Alors j'ai appris à danser... je vais te dire la vérité, j'ai appris à danser avec un disque de La Piriñaca qui s'appelait "Cuatro veces veinte años", et bien sûr avec le disque "Canta Jerez", avec cette fiesta de la buleria où il a El Borrico, Sordera, El Serna, Diamante Negro... Je voyais beaucoup de baile évidemment, et je me damnais pour toutes les gitanes de Jerez, pour La Juana la del Pipa, La Chicharrona, j'en étais folle. Je regardais où elles rémataient... j'avais le compas, je ne sais pas pourquoi mais j'ai eu cette facilité...

Alors quand je suis arrivée chez Angelita j'étais un chat sauvage, mais elle s'est rendue compte que j'avais un compas très développé - à force de m'écouter, je me faisais les palmas et je m'écoutais - , une connaissance du cante naturelle par mon père aficionado... et tout ça m'a facilité l'apprentissage technique. Quand j'ai commencé à l'âge de dix ans Angelita m'a demandé "Tu sais danser por solea ? oui" , "Tu sais danser por seguiriya ? oui" et cela l'a impressionnée. Je ne savais pas techniquement monter une chorégraphie ni une escobilla, mais je savais où remater le cante, remater por solea, comment on rématait por buleria... même si je faisais le pas de buleria à ma façon, mais j'étais à compas, et cela la surprenait beaucoup, car ce chemin je l'avais déjà fait. Et je me souviens la première fois que je suis allée chez Angelita, il y avait Fernando Terremoto hijo qui nous accompagnait à la guitare, tu te rends compte... et Fernando me disait "Allez petite, danse por solea !". J'ai dansé de tout. Et deux mois plus tard je dansais déjà avec Tomasito, Manuel Moreno son frère, et Manuel Soto Sordera qui était artiste invité par Manuel Morao qui dirigeait un groupe d'enfants qui s'appelait "España Jerez". J'ai intégré ce groupe après seulement deux mois avec Angelita. Et à partir de là j'ai commencé à travailler et j'ai appris beaucoup directement de cette façon. Angelita m'a encouragée, mais j'ai eu la chance à l'âge de dix ans de commencer avec Manuel Morao, Parrilla de Jerez, Paco Cepero, Ana Parrilla, toute la famille d'El Pipa... les plus grands. J'ai eu la chance de travailler avec eux dès l'âge de dix ans alors j'ai appris beaucoup auprès d'eux.

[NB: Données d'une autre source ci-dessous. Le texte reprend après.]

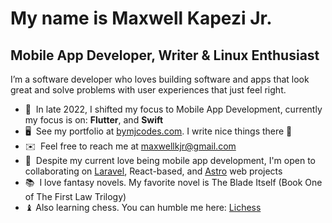 <!-- <a href="https://www.github.com/MaxwellKJr" target="_blank" rel="noreferrer"><img src="https://img.shields.io/github/followers/MaxwellKJr?logo=github&style=for-the-badge&color=ec4899&labelColor=1c1917" /></a> -->

My name is Maxwell Kapezi Jr.
==========================================================================================================================================
Mobile App Developer, Writer & Linux Enthusiast
----------------------------------------
I’m a software developer who loves building software and apps that look great and solve problems with user experiences that just feel right.

* 🧠  In late 2022, I shifted my focus to Mobile App Development, currently my focus is on: **Flutter**, and **Swift**
* 🖥️  See my portfolio at [bymjcodes.com](https://bymjcodes.com). I write nice things there 👀
* ✉️  Feel free to reach me at [maxwellkjr@gmail.com](mailto:maxwellkjr@gmail.com)
* 🤝  Despite my current love being mobile app development, I'm open to collaborating on [Laravel](https://laravel.com), React-based, and [Astro](https://astro.build) web projects
* 📚  I love fantasy novels. My favorite novel is The Blade Itself (Book One of The First Law Trilogy)
* ♝   Also learning chess. You can humble me here: [Lichess](https://lichess.org/@/PlayerOneMw)

<!-- <b>My GitHub Stats</b>

<a href="http://www.github.com/MaxwellKJr"><img src="https://github-readme-stats.vercel.app/api?username=MaxwellKJr&show_icons=true&hide=&count_private=true&title_color=ec4899&text_color=ffffff&icon_color=ec4899&bg_color=1c1917&hide_border=true&show_icons=true" alt="MaxwellKJr's GitHub stats" /></a>

<!-- <a href="http://www.github.com/MaxwellKJr"><img src="https://github-readme-streak-stats.herokuapp.com/?user=MaxwellKJr&stroke=ffffff&background=1c1917&ring=ec4899&fire=ec4899&currStreakNum=ffffff&currStreakLabel=ec4899&sideNums=ffffff&sideLabels=ffffff&dates=ffffff&hide_border=true" /></a> -->

<!-- <a href="https://github.com/MaxwellKJr" align="left"><img src="https://github-readme-stats.vercel.app/api/top-langs/?username=MaxwellKJr&langs_count=10&title_color=ec4899&text_color=ffffff&icon_color=ec4899&bg_color=1c1917&hide_border=true&locale=en&custom_title=Top%20%Languages" alt="Top Languages" /></a> -->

Quelle est la difficulté de la buleria ?

La difficulté de la buleria, c'est qu'il faut que quand tu danses on voit qu'elle est fraîche, c'est-à-dire que c'est une création vivante. On ne peut pas voir un baile por buleria qui est déjà tout monté, tout cadré, artificiel. C'est très particulier car elle a un compas très marqué, très importante, mais il faut que ça ait l'air libre, tu dois te fondre dans ce compas. Et la connaissance du cante est fondamentale, car il faut qu'avec ton intuition et ta connaissance tu saches où ce cante va se terminer. Pour arriver à cela il faut passer beaucoup de temps à écouter, à écouter, et être toujours inspirée. Et la buleria est trompeuse, car ce n'est pas parce que tu crois que tu danses bien la buleria que tu vas toujours bien la danser. Il y a des jours où tu vas dire "Quelle buleria j'ai faîte". Quand tu es professionnel tu sais le contrôler, mais la buleria a besoin d'un état d'esprit très spécial. Et à Jerez c'est vrai qu'il y a beaucoup de gens qui dansent bien por buleria.

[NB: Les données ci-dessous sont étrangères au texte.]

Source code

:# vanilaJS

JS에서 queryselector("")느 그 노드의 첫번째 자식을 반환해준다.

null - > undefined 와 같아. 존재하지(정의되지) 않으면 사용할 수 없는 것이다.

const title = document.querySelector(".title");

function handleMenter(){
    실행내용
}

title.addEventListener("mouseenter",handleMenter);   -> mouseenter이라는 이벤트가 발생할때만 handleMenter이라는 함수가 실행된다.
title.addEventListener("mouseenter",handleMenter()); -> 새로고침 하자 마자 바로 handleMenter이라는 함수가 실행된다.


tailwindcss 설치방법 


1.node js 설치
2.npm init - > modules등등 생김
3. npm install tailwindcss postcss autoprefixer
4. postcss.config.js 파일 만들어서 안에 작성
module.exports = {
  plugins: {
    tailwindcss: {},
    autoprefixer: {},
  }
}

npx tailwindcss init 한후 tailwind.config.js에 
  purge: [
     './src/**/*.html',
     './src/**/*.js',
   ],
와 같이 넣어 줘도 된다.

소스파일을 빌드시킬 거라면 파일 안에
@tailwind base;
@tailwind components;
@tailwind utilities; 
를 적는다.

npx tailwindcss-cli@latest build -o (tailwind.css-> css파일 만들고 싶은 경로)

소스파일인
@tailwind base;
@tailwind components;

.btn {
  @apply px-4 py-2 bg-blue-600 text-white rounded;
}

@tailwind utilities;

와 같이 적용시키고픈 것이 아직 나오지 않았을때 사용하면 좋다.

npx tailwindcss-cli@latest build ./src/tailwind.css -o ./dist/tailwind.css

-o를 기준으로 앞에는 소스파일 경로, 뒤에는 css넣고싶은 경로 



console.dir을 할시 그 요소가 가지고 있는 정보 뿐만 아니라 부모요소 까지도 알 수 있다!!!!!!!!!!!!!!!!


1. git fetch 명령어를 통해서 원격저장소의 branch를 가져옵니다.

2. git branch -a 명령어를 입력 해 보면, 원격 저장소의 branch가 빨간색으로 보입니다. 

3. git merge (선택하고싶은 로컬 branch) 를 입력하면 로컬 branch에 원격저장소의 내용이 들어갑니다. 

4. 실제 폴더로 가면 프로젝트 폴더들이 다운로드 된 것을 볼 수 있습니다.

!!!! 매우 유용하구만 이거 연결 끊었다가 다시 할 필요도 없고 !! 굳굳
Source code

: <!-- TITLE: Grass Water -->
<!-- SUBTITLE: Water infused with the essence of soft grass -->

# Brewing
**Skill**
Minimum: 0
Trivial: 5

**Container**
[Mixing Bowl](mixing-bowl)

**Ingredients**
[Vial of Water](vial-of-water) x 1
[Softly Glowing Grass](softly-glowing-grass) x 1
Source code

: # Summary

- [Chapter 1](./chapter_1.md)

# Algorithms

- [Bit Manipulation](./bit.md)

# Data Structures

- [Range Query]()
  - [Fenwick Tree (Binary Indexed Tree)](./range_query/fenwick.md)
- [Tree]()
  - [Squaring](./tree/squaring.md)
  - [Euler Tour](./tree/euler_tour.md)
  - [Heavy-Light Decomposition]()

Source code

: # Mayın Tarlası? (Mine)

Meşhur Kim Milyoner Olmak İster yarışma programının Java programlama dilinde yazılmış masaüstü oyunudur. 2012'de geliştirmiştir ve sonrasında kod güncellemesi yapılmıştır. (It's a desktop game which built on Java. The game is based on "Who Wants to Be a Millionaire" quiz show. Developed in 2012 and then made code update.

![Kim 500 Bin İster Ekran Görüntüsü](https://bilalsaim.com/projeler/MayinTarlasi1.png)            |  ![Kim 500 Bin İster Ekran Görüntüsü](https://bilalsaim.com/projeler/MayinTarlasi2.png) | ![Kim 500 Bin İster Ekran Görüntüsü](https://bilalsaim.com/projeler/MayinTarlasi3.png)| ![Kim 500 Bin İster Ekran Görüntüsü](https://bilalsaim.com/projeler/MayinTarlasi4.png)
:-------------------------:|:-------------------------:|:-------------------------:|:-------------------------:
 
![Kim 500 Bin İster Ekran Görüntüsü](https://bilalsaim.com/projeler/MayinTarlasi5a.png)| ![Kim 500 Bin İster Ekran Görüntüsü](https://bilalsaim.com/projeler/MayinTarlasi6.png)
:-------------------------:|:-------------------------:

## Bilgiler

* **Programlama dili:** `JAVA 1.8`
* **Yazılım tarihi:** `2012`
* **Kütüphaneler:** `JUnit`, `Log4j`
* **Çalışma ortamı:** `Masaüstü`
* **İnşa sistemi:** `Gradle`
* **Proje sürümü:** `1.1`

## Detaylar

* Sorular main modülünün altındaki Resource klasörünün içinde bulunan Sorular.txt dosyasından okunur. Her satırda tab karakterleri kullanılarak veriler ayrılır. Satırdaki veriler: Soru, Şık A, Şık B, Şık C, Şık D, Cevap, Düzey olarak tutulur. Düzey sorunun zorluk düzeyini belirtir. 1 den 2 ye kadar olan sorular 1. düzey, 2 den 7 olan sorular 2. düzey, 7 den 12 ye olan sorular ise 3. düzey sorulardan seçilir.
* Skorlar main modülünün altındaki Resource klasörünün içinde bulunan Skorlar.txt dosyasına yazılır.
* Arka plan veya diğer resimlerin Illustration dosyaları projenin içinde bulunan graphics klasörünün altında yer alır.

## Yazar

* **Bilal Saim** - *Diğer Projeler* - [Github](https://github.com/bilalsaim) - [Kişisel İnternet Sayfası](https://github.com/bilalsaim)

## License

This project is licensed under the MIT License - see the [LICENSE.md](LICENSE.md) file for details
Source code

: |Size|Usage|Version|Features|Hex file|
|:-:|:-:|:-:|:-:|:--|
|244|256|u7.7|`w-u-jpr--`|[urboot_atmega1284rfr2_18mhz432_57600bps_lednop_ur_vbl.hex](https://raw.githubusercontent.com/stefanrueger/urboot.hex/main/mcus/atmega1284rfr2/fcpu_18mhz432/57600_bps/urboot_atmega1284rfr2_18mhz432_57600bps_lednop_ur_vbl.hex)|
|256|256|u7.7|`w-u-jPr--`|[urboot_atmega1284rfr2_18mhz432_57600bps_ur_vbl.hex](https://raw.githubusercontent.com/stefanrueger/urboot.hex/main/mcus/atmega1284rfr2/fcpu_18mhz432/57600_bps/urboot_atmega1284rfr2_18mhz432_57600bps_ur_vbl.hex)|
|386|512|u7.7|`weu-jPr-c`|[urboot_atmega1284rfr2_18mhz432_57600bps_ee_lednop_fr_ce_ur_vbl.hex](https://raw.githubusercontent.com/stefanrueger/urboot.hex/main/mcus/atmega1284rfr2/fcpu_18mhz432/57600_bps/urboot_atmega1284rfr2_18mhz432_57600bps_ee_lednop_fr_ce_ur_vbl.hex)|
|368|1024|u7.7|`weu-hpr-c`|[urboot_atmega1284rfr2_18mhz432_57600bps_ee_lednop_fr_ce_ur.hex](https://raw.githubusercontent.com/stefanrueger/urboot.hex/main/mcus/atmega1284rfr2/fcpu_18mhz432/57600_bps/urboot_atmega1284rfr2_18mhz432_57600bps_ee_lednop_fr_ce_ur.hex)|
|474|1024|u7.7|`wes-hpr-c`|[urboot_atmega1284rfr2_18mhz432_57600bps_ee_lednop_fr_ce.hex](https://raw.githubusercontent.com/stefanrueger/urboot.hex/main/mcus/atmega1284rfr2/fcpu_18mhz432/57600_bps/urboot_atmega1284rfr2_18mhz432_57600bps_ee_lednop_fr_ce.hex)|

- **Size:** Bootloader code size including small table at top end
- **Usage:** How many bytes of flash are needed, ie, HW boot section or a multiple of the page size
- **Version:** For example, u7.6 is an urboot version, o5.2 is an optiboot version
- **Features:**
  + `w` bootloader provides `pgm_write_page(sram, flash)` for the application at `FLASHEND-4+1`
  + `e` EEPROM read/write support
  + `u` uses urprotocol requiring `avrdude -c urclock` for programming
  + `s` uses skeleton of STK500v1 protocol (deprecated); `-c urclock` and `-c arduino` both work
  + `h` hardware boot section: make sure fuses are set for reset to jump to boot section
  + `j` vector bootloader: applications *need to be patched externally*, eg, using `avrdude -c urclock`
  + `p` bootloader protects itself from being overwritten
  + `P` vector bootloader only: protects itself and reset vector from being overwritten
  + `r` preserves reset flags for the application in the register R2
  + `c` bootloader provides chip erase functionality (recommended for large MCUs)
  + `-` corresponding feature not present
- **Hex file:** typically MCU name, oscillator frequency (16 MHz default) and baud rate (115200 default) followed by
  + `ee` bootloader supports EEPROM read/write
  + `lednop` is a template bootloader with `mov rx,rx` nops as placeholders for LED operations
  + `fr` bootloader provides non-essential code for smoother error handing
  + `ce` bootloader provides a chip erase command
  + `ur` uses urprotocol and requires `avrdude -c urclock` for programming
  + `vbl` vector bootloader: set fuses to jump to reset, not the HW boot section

Que penses-tu qu'il manque aux élèves d'ici ? De l'entraînement ? c'est vrai qu'ici à Paris comme c'est une grande ville, ce n'est pas facile de trouver un endroit pour répéter...

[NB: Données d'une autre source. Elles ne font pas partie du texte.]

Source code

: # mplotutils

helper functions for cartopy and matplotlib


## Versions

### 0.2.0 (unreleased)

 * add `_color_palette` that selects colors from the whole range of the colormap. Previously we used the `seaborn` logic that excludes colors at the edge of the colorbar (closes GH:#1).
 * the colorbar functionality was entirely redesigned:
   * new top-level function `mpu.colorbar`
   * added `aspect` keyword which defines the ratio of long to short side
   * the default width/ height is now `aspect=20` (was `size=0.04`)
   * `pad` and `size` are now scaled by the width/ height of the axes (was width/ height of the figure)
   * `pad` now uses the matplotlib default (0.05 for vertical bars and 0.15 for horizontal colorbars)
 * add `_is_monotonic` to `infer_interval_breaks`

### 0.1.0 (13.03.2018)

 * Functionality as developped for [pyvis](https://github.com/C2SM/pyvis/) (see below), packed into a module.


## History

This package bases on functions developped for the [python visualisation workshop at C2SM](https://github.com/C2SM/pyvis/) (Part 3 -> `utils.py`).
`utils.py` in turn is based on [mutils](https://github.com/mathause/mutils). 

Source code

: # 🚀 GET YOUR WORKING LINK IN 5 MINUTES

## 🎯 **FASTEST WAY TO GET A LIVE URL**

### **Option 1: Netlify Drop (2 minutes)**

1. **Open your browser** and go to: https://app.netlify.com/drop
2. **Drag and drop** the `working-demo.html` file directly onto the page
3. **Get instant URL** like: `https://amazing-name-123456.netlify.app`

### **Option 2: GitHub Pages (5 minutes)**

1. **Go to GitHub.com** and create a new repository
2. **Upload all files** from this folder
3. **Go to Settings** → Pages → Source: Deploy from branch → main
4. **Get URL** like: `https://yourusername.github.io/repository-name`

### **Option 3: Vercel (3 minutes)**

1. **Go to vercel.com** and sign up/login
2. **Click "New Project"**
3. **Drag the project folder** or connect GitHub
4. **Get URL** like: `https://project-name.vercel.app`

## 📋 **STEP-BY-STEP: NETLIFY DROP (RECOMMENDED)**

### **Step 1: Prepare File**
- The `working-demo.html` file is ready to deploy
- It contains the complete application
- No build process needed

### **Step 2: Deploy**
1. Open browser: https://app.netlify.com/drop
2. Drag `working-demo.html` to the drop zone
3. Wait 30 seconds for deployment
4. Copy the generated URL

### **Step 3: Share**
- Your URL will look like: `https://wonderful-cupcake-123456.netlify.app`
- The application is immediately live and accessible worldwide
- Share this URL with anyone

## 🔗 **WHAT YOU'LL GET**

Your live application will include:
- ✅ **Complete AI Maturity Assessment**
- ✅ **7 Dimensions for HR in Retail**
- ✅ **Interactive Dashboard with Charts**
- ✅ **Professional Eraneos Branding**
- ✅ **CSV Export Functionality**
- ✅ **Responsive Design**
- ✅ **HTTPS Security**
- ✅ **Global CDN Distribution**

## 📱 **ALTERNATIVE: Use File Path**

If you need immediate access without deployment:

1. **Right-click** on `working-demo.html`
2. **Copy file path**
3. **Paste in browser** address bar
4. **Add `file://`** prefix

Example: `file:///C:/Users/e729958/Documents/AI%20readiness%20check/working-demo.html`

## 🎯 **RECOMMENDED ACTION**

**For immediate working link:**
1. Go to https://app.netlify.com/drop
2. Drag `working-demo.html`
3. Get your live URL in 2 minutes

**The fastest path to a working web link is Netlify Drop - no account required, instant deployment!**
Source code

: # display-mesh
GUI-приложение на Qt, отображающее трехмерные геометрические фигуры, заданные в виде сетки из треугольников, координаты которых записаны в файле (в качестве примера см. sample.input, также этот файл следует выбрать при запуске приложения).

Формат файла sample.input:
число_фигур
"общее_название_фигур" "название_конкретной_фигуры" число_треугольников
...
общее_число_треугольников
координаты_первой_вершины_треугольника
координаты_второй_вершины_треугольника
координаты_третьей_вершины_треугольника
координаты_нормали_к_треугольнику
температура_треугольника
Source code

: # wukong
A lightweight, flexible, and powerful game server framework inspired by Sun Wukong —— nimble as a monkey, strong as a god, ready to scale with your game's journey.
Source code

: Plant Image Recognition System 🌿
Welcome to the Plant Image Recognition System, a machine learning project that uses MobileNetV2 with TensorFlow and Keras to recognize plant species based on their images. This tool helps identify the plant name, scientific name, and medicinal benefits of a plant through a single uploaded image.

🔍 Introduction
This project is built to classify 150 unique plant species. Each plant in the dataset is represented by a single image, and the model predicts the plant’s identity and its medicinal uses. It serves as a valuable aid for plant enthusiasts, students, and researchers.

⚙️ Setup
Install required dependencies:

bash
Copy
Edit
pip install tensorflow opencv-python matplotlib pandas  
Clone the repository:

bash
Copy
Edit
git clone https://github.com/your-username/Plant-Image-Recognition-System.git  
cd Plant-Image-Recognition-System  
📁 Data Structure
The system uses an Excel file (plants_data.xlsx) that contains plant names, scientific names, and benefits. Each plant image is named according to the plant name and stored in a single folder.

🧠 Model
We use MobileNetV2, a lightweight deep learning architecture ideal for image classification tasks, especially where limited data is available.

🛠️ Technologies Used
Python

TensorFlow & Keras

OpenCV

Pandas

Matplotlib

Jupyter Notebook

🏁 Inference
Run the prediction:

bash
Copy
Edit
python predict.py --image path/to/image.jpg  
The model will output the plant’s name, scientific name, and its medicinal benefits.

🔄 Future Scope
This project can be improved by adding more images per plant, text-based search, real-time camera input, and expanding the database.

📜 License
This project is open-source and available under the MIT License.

Ce qu'il manque c'est que vous vous réunissiez pour répéter. Si je pouvais je viendrais tous les mois mais je ne peux pas. Il faut vous servir des audios et des vidéos comme si j'étais là. Et partager, écouter, dans un endroit où vous pouvez écouter sans qu'il y ait aucun type de compétition technique, chorégraphique. Non, s'il vous plaît, Amour pour l'Arte. Et ensuite tout le reste.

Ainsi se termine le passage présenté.